### Required work
A letter-for-letter copy of the listing is required, with no pictures in it.

### Exercise material
◆ ◆ ◆ ◆ ◆
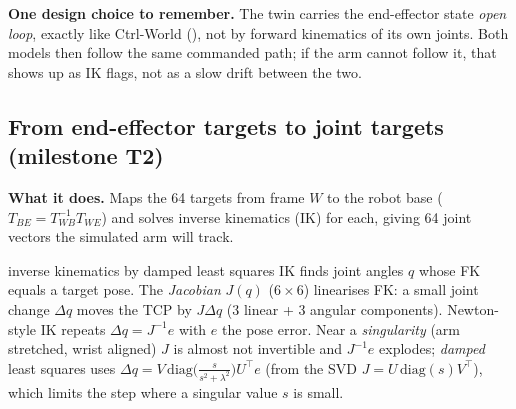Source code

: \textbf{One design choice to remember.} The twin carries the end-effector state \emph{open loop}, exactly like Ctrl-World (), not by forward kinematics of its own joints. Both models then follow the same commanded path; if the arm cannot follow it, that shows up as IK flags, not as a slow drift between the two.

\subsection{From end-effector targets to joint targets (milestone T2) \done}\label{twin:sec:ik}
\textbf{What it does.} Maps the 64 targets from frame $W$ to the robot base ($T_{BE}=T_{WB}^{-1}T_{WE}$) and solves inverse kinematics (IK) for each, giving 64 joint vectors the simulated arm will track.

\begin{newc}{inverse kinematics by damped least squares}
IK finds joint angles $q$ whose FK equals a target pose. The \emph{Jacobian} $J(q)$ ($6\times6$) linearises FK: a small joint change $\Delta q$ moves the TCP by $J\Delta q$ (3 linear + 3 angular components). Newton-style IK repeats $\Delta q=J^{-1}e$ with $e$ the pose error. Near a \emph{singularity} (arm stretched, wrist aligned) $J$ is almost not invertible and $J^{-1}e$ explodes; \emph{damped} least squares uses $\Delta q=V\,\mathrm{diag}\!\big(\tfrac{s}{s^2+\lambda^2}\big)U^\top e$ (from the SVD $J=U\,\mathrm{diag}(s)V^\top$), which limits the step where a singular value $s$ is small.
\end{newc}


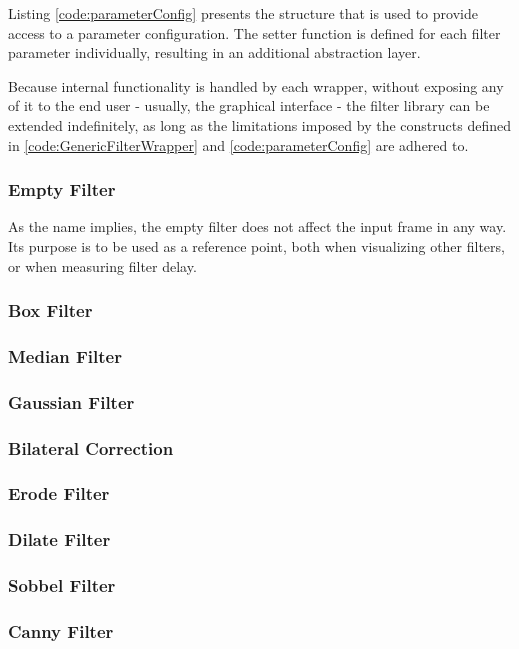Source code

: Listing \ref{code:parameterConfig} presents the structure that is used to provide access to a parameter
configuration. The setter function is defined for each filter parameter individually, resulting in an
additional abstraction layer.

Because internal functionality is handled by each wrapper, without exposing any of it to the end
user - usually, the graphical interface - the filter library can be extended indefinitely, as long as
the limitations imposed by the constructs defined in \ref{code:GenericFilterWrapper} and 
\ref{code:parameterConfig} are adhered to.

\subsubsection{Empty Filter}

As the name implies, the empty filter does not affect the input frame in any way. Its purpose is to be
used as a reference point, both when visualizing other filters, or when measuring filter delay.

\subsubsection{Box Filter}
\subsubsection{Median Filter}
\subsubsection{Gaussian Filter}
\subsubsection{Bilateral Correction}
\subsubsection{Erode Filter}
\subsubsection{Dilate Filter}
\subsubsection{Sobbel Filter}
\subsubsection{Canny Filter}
◆ ◆ ◆ ◆ ◆
### Exercise response
Source code

: \textbf{One design choice to remember.} The twin carries the end-effector state \emph{open loop}, exactly like Ctrl-World (), not by forward kinematics of its own joints. Both models then follow the same commanded path; if the arm cannot follow it, that shows up as IK flags, not as a slow drift between the two.

\subsection{From end-effector targets to joint targets (milestone T2) \done}\label{twin:sec:ik}
\textbf{What it does.} Maps the 64 targets from frame $W$ to the robot base ($T_{BE}=T_{WB}^{-1}T_{WE}$) and solves inverse kinematics (IK) for each, giving 64 joint vectors the simulated arm will track.

\begin{newc}{inverse kinematics by damped least squares}
IK finds joint angles $q$ whose FK equals a target pose. The \emph{Jacobian} $J(q)$ ($6\times6$) linearises FK: a small joint change $\Delta q$ moves the TCP by $J\Delta q$ (3 linear + 3 angular components). Newton-style IK repeats $\Delta q=J^{-1}e$ with $e$ the pose error. Near a \emph{singularity} (arm stretched, wrist aligned) $J$ is almost not invertible and $J^{-1}e$ explodes; \emph{damped} least squares uses $\Delta q=V\,\mathrm{diag}\!\big(\tfrac{s}{s^2+\lambda^2}\big)U^\top e$ (from the SVD $J=U\,\mathrm{diag}(s)V^\top$), which limits the step where a singular value $s$ is small.
\end{newc}


Source code

: Listing \ref{code:parameterConfig} presents the structure that is used to provide access to a parameter
configuration. The setter function is defined for each filter parameter individually, resulting in an
additional abstraction layer.

Because internal functionality is handled by each wrapper, without exposing any of it to the end
user - usually, the graphical interface - the filter library can be extended indefinitely, as long as
the limitations imposed by the constructs defined in \ref{code:GenericFilterWrapper} and 
\ref{code:parameterConfig} are adhered to.

\subsubsection{Empty Filter}

As the name implies, the empty filter does not affect the input frame in any way. Its purpose is to be
used as a reference point, both when visualizing other filters, or when measuring filter delay.

\subsubsection{Box Filter}
\subsubsection{Median Filter}
\subsubsection{Gaussian Filter}
\subsubsection{Bilateral Correction}
\subsubsection{Erode Filter}
\subsubsection{Dilate Filter}
\subsubsection{Sobbel Filter}
\subsubsection{Canny Filter}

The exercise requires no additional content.